五章 VS蛇蝎の魔王軍(10)
初手の砲撃対決は相殺。衝撃波が暴風となって荒れ狂う中、俺は休むことなく駆け出した。
「ハン、挨拶としちゃあ上等だぁ!」
フィア・ザ・スコルピも玉座から飛び跳ねる。空中で体勢を変え、体を捻り、その凶悪なサソリの尻尾で俺を狙い打ってくる。
針先を日本刀で受け流し、左手に生成したもう一本の日本刀を掬い上げるように一閃。ガキン! と金属音が高鳴る。足の甲殻で防がれた。
硬いな。それにパワーも半端ない。始めから全力のつもりじゃなかったら受けきれなかったかもしれん。
「もうお前の軍勢も幹部も倒した! 勝ち目はないぞ! 降参してくれるなら楽なんだけどな!」
フィア・ザ・スコルピの手刀や尻尾の攻撃を日本刀で受け流しつつ、少しハッタリを含めて言ってみる。
「あぁ? 勝ち目なんざオレ様がいりゃ充分あんだろうがぁ! てめえの目は節穴かぁ? それともオレを揺さ振ってんのかぁ? 趨勢の傾きがわかんねぇほど馬鹿じゃねぇだろぉ?」
やっぱり通じないか。意地になってるだけなら御しやすかったんだが、この魔王は粗暴な態度のくせにやたらと冷静だ。昔の俺でも倒せたような低位の魔王なんかとは訳が違う。
実際、幹部まで倒し切ったのに押されているのは俺たちだ。幹部や魔蟲の軍勢との戦闘で満身創痍な上、上空から爆撃され続けてるんだからな。
「下手な交渉なんて冷めることすんじゃねえよぉ。てめえはオレ様と同じで、どうせそういうことあんま向いてねえだろうがぁ!」
「お前と同じだなんて思われたくないが、ごもっともだ!」
ロングソードを空中生成して直接フィア・ザ・スコルピの首を狙う。サソリのハサミに変化した左腕で弾かれた。その一瞬の隙を突いて無数の刀剣で奴を取り囲み、一斉に射出する。
キンキンキン、と乾いた音がマヌケに響くだけだった。
「仮にオレ様が押されていたとしても、だぁ」
蹲ることで全ての刀剣を甲殻で防いだフィア・ザ・スコルピが、ゆっくりと立ち上がる。
「のこのこ一人で乗り込んできたてめえから力を奪えば逆転できる。勇者でも普通はパーティー単位で攻めてくるもんだぜぇ?」
「俺は魔王だからな」
「ギャハハハハッ! いいねぇいいねぇ! オレ様好みの答えだぁ!」
フィンガースナップ。なにもない空間から巨大な毒針が出現した。
「眷属ってもんは所詮、効率をよくするためのコマにすぎねぇ。単騎で世界を滅ぼせるから『魔王』ってもんだぁ!」
高速で回転しながら飛んで来る毒針を、俺は日本刀を上段から振り下ろして叩き割る。
「仲間をコマ扱いか。やっぱ気に入らないな」
グロイディウスを刺した時もそう言っていた。あまり好きじゃないタイプの価値観だ。反吐が出るよ。
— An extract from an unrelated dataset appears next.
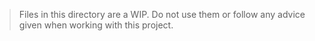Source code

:> Files in this directory are a WIP. Do not use them or follow any advice given when working with this project.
「おっと、勘違いしちゃいけねぇ。コマだからって別に雑に扱ってるわけじゃあねえぜぇ? あいつらはオレ様の魔力を分けて生み出した……あぁ、てめえに耳障りよく言やぁ『家族』って奴だぁ。特に四害蟲の連中はなぁ。だからグロイディウスにもチャンスを与えてやったぁ」
魔王と眷属の仕組みや関係は正直よくわからん。わからんが、確かに俺の仲間とは全然違うようだ。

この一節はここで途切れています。